Assignment:
Starting with the first line and ending with the one that holds "## Device List", retype the entries exactly.

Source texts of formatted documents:
========================================================================

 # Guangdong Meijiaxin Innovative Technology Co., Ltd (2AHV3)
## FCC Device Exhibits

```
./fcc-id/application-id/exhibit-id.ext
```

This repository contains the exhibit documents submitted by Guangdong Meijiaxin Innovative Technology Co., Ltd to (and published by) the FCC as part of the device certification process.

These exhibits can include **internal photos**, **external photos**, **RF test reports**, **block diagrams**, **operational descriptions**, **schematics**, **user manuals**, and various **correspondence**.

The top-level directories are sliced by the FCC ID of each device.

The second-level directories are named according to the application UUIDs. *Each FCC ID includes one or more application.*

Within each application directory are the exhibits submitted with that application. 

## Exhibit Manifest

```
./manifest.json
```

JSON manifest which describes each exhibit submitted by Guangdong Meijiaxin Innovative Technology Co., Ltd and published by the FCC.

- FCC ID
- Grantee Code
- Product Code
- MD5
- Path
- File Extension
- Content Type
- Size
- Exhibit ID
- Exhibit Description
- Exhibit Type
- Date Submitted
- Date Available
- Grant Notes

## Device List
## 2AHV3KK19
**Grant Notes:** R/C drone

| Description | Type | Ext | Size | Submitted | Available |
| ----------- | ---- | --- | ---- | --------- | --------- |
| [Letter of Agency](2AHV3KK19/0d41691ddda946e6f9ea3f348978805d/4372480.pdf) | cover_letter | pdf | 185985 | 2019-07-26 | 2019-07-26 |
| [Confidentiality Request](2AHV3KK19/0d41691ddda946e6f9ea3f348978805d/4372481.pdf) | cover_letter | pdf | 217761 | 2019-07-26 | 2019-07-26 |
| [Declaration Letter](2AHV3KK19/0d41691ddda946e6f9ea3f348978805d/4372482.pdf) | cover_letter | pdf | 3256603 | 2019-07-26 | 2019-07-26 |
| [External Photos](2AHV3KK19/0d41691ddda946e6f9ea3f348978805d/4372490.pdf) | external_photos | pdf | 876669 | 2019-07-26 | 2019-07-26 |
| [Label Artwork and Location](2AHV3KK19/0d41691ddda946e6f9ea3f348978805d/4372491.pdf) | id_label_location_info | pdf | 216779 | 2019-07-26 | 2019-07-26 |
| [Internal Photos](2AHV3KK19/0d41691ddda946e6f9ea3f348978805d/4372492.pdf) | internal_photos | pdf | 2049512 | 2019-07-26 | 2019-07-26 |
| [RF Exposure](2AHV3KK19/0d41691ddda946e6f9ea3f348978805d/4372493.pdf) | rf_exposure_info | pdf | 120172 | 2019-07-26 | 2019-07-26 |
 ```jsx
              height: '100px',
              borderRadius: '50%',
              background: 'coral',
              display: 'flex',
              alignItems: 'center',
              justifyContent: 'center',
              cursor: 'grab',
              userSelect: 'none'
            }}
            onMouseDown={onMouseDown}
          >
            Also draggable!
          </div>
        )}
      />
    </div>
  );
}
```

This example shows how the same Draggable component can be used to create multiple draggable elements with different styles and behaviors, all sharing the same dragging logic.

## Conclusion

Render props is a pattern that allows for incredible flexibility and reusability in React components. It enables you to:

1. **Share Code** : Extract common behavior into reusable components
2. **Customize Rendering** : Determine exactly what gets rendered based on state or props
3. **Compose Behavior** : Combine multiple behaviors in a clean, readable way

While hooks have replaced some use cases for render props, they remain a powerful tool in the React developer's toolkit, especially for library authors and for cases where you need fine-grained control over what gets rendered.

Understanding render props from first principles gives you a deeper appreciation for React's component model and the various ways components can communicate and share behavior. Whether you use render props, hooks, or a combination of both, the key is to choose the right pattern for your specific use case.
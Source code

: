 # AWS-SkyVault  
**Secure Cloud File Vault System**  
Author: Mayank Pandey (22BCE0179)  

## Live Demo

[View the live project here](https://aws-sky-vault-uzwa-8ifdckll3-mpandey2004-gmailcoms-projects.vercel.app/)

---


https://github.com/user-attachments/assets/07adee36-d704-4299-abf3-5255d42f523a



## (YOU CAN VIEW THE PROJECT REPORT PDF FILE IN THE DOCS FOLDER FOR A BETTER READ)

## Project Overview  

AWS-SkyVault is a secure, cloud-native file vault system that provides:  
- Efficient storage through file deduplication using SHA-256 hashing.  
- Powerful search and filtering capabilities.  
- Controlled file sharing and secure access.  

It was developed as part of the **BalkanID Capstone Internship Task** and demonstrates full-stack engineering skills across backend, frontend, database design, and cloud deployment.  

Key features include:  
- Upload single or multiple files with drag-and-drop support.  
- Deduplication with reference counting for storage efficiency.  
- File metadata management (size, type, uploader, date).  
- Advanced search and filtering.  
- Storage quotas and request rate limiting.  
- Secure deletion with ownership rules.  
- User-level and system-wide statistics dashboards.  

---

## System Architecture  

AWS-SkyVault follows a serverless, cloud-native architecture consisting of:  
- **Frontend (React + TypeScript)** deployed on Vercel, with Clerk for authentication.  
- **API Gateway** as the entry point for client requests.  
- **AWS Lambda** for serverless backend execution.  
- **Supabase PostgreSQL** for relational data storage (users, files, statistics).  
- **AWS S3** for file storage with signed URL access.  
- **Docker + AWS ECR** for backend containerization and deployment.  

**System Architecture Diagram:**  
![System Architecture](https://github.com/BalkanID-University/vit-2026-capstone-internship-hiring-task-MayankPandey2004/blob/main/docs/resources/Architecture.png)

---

========================================================================

Result of the exercise:
 # Guangdong Meijiaxin Innovative Technology Co., Ltd (2AHV3)
## FCC Device Exhibits

```
./fcc-id/application-id/exhibit-id.ext
```

This repository contains the exhibit documents submitted by Guangdong Meijiaxin Innovative Technology Co., Ltd to (and published by) the FCC as part of the device certification process.

These exhibits can include **internal photos**, **external photos**, **RF test reports**, **block diagrams**, **operational descriptions**, **schematics**, **user manuals**, and various **correspondence**.

The top-level directories are sliced by the FCC ID of each device.

The second-level directories are named according to the application UUIDs. *Each FCC ID includes one or more application.*

Within each application directory are the exhibits submitted with that application. 

## Exhibit Manifest

```
./manifest.json
```

JSON manifest which describes each exhibit submitted by Guangdong Meijiaxin Innovative Technology Co., Ltd and published by the FCC.

- FCC ID
- Grantee Code
- Product Code
- MD5
- Path
- File Extension
- Content Type
- Size
- Exhibit ID
- Exhibit Description
- Exhibit Type
- Date Submitted
- Date Available
- Grant Notes

## Device List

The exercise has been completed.